[Opening GIVEN INFORMATION section]

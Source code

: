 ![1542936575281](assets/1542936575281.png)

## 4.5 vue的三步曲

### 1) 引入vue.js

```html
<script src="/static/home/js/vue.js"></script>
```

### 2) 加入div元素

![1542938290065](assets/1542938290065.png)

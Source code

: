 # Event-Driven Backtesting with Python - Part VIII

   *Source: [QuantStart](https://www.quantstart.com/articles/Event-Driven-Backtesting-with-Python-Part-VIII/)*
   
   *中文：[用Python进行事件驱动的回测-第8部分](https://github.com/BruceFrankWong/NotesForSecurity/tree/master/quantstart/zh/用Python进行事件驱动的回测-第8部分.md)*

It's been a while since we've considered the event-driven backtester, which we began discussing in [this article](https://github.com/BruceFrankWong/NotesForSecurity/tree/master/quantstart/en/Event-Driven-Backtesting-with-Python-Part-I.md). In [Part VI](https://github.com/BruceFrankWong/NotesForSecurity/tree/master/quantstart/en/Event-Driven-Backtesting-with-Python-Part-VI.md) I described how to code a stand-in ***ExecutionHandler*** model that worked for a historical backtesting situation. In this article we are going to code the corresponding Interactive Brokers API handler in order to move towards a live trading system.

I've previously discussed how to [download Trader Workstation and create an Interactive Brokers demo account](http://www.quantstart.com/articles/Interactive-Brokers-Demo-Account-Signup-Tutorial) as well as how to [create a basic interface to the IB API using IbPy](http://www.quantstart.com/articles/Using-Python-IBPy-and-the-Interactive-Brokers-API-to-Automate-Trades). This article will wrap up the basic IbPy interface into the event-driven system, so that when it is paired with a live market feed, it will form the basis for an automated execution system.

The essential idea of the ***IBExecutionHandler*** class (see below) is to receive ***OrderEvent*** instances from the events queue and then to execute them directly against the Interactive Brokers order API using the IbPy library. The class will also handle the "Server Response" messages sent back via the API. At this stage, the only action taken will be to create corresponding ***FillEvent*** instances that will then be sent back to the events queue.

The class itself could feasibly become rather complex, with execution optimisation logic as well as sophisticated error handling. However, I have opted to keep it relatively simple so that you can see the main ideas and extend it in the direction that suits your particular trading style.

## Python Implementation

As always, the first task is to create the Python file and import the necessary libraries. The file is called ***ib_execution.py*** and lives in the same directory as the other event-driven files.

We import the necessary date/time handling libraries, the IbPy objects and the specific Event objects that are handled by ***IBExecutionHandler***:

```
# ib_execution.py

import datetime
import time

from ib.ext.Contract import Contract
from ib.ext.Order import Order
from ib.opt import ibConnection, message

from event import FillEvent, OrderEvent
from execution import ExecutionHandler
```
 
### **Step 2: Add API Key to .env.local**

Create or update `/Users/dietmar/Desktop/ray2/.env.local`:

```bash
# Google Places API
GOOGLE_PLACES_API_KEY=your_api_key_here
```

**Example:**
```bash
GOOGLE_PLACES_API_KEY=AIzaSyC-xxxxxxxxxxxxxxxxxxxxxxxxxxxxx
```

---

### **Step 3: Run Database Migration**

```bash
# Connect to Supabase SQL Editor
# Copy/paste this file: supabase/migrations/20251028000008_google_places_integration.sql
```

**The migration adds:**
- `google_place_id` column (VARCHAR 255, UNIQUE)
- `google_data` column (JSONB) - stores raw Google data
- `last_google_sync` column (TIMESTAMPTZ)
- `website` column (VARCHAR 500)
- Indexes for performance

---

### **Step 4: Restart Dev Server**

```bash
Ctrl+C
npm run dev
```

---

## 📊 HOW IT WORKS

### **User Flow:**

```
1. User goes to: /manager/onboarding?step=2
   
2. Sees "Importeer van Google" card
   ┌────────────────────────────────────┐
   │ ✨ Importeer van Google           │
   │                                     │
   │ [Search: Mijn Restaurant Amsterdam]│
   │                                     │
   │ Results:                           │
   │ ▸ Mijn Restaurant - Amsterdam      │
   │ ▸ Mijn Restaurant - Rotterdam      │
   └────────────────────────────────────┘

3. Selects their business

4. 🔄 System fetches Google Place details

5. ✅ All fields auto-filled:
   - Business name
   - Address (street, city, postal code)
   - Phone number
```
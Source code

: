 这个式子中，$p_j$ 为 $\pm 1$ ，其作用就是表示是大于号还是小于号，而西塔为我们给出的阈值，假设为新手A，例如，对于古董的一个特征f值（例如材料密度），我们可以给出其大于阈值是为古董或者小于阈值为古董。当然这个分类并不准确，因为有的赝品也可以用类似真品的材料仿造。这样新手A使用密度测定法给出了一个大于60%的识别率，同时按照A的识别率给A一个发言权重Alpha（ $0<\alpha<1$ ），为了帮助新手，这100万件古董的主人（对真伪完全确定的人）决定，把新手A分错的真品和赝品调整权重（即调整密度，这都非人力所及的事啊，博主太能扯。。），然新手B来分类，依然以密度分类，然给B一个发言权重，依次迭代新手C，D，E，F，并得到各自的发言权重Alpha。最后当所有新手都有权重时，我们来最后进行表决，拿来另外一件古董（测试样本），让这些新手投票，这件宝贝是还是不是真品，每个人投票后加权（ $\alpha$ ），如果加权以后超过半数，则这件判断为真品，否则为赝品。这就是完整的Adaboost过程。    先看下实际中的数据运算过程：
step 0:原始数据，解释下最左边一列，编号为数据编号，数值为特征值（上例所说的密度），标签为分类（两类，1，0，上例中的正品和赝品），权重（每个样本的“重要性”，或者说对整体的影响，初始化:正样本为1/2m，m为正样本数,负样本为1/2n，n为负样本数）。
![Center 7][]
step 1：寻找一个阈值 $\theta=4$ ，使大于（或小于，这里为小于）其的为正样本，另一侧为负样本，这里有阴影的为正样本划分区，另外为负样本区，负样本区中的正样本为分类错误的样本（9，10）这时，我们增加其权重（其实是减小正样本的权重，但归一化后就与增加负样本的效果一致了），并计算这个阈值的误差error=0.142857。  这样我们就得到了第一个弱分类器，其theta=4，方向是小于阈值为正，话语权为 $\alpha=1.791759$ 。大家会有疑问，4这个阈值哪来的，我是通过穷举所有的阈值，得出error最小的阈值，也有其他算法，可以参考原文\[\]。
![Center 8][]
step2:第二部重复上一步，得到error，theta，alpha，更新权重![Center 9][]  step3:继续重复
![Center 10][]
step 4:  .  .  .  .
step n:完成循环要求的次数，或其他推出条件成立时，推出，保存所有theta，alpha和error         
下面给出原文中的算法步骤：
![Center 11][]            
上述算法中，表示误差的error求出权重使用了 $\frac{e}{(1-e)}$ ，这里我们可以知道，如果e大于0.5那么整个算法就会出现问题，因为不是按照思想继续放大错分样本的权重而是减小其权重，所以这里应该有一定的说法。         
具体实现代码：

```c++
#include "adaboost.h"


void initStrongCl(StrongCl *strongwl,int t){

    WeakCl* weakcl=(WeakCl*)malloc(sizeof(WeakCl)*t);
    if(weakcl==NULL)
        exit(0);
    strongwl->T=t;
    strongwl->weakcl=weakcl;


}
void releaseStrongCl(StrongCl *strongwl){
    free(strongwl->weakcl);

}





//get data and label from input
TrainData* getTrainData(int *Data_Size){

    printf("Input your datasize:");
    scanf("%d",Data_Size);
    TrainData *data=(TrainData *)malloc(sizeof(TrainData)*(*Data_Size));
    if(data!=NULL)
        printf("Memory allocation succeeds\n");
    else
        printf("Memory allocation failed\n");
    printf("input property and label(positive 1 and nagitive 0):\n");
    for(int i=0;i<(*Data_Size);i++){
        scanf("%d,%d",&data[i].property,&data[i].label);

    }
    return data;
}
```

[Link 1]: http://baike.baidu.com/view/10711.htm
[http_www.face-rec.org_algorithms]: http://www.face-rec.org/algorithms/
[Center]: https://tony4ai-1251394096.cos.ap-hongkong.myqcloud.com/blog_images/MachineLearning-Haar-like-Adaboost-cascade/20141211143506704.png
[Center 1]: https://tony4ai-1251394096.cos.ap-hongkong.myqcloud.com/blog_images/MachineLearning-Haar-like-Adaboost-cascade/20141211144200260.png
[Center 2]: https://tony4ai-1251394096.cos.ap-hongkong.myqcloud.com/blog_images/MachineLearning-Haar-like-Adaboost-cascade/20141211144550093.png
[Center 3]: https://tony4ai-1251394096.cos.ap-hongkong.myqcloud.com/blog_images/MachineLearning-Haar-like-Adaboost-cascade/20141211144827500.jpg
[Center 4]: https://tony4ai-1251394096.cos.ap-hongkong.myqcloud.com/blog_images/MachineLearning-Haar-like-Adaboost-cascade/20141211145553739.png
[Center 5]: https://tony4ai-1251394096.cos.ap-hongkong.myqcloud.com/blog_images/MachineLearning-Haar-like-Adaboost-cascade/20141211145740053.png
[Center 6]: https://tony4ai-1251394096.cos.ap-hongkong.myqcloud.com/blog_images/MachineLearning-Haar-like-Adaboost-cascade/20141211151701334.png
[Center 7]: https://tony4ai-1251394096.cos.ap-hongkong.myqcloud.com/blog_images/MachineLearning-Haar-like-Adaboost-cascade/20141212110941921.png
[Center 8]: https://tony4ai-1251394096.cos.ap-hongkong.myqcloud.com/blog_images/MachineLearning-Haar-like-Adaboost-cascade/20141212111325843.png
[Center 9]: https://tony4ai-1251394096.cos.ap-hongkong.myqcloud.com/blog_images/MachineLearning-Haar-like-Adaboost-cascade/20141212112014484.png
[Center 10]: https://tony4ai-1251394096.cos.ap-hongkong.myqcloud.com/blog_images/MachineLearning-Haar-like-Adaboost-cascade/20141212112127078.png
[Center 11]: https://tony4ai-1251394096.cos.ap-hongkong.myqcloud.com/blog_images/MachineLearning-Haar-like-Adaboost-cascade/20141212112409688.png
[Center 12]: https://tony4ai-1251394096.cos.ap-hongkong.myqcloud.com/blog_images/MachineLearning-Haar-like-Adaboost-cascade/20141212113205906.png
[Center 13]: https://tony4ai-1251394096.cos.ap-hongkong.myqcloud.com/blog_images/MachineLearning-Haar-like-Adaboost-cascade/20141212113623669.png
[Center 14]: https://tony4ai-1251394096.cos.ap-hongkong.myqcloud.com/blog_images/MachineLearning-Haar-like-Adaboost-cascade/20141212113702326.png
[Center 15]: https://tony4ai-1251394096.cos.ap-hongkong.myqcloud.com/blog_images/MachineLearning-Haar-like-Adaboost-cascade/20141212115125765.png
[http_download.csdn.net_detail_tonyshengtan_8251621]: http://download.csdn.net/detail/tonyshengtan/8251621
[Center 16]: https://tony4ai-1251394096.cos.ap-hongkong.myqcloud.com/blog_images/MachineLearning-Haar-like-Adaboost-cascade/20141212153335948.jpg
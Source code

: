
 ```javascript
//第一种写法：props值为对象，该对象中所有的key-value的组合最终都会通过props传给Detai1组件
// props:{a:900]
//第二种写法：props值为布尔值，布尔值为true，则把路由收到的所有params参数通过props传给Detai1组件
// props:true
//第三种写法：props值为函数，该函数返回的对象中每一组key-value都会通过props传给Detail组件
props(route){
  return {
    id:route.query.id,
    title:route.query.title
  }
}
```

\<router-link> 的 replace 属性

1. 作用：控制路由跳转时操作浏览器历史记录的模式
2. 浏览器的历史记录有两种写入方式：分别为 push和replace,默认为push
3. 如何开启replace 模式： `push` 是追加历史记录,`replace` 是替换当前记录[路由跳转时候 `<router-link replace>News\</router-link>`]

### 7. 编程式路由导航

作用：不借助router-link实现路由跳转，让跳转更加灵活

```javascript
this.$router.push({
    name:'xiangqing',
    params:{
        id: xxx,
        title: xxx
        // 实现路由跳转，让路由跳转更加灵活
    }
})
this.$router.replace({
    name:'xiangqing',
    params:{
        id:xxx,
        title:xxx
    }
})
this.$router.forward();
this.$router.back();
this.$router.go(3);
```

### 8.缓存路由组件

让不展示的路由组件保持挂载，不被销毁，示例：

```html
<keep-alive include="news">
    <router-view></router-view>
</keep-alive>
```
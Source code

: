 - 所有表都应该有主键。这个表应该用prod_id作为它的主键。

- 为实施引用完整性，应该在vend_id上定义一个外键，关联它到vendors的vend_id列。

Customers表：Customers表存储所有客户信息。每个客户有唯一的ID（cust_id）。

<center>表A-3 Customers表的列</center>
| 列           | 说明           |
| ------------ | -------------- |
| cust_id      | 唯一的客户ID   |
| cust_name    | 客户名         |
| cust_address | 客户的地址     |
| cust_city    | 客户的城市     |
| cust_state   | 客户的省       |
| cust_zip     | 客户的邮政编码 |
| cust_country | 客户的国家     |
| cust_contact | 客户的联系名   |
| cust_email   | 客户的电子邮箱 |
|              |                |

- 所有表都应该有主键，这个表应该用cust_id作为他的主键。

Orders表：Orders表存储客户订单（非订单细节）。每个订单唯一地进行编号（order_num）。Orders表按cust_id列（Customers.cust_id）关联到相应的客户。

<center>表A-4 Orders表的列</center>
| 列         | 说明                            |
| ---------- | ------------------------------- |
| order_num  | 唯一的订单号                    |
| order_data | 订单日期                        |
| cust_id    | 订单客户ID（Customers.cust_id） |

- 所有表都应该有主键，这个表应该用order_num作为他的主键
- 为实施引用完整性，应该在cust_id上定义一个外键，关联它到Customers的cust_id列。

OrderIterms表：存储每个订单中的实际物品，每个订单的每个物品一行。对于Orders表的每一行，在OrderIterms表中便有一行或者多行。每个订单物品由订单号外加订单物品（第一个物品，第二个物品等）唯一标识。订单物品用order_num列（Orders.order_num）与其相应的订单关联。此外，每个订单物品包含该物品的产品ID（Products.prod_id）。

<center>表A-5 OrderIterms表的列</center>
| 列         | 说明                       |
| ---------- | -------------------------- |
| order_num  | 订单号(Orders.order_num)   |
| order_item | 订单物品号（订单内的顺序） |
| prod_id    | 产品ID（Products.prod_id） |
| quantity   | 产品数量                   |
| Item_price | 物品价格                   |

[Closing GIVEN INFORMATION section]

WHAT YOU WILL DO:
Copy out each line of the data that holds the string "title".

EXERCISE RESULT:
    title:route.query.title
        title: xxx
        title:xxx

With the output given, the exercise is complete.